Discussing the article: "Neural Networks in Trading: Generalizing Time Series Without Data-Specific Dependence (Mamba4Cast)"

 

Check out the new article: Neural Networks in Trading: Generalizing Time Series Without Data-Specific Dependence (Mamba4Cast).

In this article, we introduce the Mamba4Cast framework and take a closer look at one of its key components: timestamp-based positional encoding. The article shows shows how time embedding is formed taking into account the calendar structure of the data.

The market is both relentless and unpredictable. It offers no second chances to those who misread its signals. This is especially true today, when news spreads faster than a candlestick can form on a one-minute chart. Modern traders no longer work with the past — they work with what is only beginning to emerge from the data stream. Identifying an emerging pattern before everyone else means gaining a competitive edge. Consequently, the requirement for today's algorithms is to predict events before they become obvious, while ideally avoiding the technical burden of extensive model tuning and maintenance.

In this race, traditional models, particularly recurrent architectures, are beginning to show their limitations. They are great at recognizing repetitive patterns and retaining sequential information, yet they often struggle with the chaotic behavior of real markets. They have difficulty capturing impulses, handle poorly with gaps and outliers, and require adaptation for every new environment. Today's markets demand a more flexible and predictive solution.

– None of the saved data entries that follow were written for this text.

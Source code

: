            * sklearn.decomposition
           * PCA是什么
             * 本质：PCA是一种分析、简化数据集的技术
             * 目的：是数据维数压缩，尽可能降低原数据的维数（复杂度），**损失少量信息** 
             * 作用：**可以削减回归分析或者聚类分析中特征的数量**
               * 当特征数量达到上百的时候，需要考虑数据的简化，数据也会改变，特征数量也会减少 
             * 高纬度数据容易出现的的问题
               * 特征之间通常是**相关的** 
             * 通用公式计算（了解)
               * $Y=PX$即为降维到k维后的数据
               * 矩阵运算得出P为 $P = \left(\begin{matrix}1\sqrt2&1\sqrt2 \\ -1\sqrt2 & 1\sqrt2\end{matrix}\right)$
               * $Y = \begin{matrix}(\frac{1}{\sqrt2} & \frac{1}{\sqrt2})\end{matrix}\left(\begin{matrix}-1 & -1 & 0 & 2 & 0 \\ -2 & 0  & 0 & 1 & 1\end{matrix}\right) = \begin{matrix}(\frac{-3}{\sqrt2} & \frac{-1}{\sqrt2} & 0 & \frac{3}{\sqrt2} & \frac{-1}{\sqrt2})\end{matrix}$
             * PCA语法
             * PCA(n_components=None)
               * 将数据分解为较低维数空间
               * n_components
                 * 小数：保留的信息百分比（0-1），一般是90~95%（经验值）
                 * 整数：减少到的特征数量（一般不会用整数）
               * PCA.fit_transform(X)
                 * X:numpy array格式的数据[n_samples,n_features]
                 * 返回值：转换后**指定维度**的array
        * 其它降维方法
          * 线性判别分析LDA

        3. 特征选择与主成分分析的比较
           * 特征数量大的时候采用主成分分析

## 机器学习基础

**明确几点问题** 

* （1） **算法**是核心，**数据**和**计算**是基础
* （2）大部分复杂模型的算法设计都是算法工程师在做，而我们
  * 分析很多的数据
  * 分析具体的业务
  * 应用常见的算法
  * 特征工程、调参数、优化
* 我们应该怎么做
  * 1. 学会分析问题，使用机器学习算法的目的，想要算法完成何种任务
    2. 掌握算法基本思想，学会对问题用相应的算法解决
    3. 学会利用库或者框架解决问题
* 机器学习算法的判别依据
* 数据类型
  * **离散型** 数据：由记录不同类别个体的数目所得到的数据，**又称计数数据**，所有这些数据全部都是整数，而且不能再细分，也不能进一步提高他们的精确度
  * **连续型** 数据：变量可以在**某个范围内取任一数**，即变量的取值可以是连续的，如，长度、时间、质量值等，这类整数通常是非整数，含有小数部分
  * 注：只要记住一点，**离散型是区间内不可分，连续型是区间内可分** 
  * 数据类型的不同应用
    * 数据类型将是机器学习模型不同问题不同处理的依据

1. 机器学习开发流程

Transformer-based architectures have significantly improved forecasting accuracy, particularly for long-horizon time series. However, these have come at the cost of increased computational complexity and architectural overhead. As datasets grow larger and forecasting horizons become longer, these models become progressively less suitable for real-time applications. In practice, this means more resources, longer times, and greater operational complexity.

Against this backdrop, the Mamba4Cast framework was introduced in the paper "Mamba4Cast: Efficient Zero-Shot Time Series Forecasting with State Space Models". Its design is built upon two key ideas: the lightweight yet expressive Mamba architecture and the revolutionary concept of Prior-data Fitted Networks (PFNs). Together, they establish the foundation for new approaches to time series forecasting, particularly in highly dynamic domains such as trading.

The PFN concept represents a fundamental change in thinking. Unlike conventional approaches, where a model is first pretrained on one dataset and then extensively fine-tuned on another, PFNs propose pretraining the model on a vast collection of synthetically generated tasks. Instead of learning from one real-world problem, the model learns from millions of diverse — albeit imperfect — scenarios. This makes it truly versatile and robust to new data. In trading, this means the model is not tied to a specific financial instrument or timeframe; instead, it can adapt on the fly.

The Mamba4Cast framework fully embraces the PFN philosophy. Using synthetically generated data covering a wide variety of market scenarios, it develops a broad behavioral scope. As a result, the model gets something akin to intuition — the ability to generalize patterns even under conditions of high volatility and unstable dynamics.